Releases fixed in v6.8
ReleaseCommits
FixedBy
v6.7 241 282 282
v6.6 137 164 164
v6.5 125 146 146
v6.4 84 103 103
v6.3 83 91 91
v6.2 74 82 82
v6.1 50 51 51
v6.0 70 73 73
v5.19 53 54 54
v5.18 45 45 45
v5.17 27 28 28
v5.16 43 43 43
v5.15 32 35 35
v5.14 22 26 26
v5.13 33 35 35
v5.12 27 31 31
v5.11 30 35 35
v5.10 23 26 26
v5.9 25 27 27
v5.8 26 29 29
v5.7 26 30 30
v5.6 31 34 34
v5.5 16 16 16
v5.4 15 25 25
v5.3 25 25 25
v5.2 11 11 11
v5.1 12 19 19
v5.0 11 12 12
v4.20 25 30 30
v4.19 18 21 21
v4.18 13 13 13
v4.17 11 10 10
v4.16 14 16 16
v4.15 11 11 11
v4.14 9 10 10
v4.13 5 5 5
v4.12 7 8 8
v4.11 11 11 11
v4.10 14 14 14
v4.9 7 7 7
v4.8 14 14 14
v4.7 8 9 9
v4.6 7 7 7
v4.5 4 4 4
v4.4 6 6 6
v4.3 9 9 9
v4.2 9 10 10
v4.1 6 7 7
v4.0 1 1 1
v3.19 4 9 9
v3.18 9 9 9
v3.17 7 7 7
v3.16 13 13 13
v3.15 6 6 6
v3.14 4 5 5
v3.13 3 6 6
v3.12 6 6 6
v3.11 6 6 6
v3.10 11 16 16
v3.9 4 4 4
v3.8 4 4 4
v3.7 4 4 4
v3.6 2 2 2
v3.5 4 4 4
v3.4 3 3 3
v3.3 5 6 6
v3.2 5 5 5
v3.1 3 3 3
v3.0 4 4 4
v2.6.39 6 6 6
v2.6.38 4 6 6
v2.6.37 3 3 3
v2.6.36 2 2 2
v2.6.35 2 2 2
v2.6.34 4 4 4
v2.6.33 2 2 2
v2.6.31 1 1 1
v2.6.30 3 3 3
v2.6.29 2 3 3
v2.6.28 2 2 2
v2.6.27 2 2 2
v2.6.26 2 2 2
v2.6.25 2 2 2
v2.6.23 1 1 1
v2.6.22 3 5 5
v2.6.18 1 1 1
v2.6.17 2 2 2
v2.6.13 1 1 1
v2.6.12 1 23 23

Thus, 6.8 contained 23 commits with fixes tags identifying a single commit in 2.6.12 that needed a lot of fixing; that is, of course, the initial commit made at the beginning of the Git era. It has been almost 19 years, but we're still fixing bugs that went in prior to the adoption of Git.

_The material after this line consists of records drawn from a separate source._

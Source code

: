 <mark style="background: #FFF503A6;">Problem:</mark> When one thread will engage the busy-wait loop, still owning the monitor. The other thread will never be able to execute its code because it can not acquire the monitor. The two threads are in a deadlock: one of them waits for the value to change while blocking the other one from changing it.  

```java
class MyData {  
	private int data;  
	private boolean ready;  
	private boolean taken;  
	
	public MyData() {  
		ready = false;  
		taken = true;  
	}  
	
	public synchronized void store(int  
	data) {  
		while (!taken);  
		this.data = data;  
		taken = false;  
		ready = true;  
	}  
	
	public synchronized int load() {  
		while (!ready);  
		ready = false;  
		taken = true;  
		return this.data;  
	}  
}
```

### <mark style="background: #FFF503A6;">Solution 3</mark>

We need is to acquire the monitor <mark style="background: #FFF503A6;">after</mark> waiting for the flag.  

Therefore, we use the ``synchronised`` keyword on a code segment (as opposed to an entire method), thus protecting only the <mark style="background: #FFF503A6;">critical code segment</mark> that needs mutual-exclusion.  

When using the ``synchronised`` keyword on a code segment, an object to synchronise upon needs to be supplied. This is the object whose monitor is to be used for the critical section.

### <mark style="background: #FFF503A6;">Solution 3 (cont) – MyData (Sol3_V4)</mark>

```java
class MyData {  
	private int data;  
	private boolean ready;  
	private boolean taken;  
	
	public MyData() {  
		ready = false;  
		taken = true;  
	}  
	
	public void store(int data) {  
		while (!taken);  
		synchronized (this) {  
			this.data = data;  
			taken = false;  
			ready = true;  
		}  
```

The pattern shown above is typical for a kernel release; while a lot of the bugs fixed were introduced within the last year, there are also vast numbers of bugs that have lurked in the kernel for far longer.

In conclusion

As a final note: the Xe driver, first merged for 6.8, figures strongly in the statistics for this cycle; it is worth looking just a bit more at this work to see what is involved in adding a new graphics driver to the kernel. The Xe driver accounted for 1,041 changesets in this development cycle. Those commits were contributed by 70 developers, 66 of whom work for Intel (with a few still sticking to their Habana Labs email addresses). Their work added about 60,000 lines of code to the kernel.

Once upon a time, such a code contribution would have been huge news; in 2024, it draws little attention outside of the community that is interested in graphics drivers. Such is the nature of contemporary kernel development, where the addition of major new code components is a routine event. As of this writing, there are over 11,600 changesets waiting in linux-next for the 6.9 merge window to open, so it seems that the flow will not be stopping soon; keep your eyes on LWN to see what those commits bring.

Index entries for this article
KernelReleases/6.8


to post comments

Development statistics for 6.8

Posted Mar 11, 2024 21:06 UTC (Mon) by narmstrong (subscriber, #107272) [Link]

The statistics on my changed lines are for the full support of the Qualcomm Snapdragon 8 Gen 3, not only the clock drivers!

Development statistics for 6.8

Posted Mar 22, 2024 4:07 UTC (Fri) by Shabbyx (guest, #104730) [Link]

Poor ImgTec also released a GPU driver in this cycle, but Xe gets all the attention.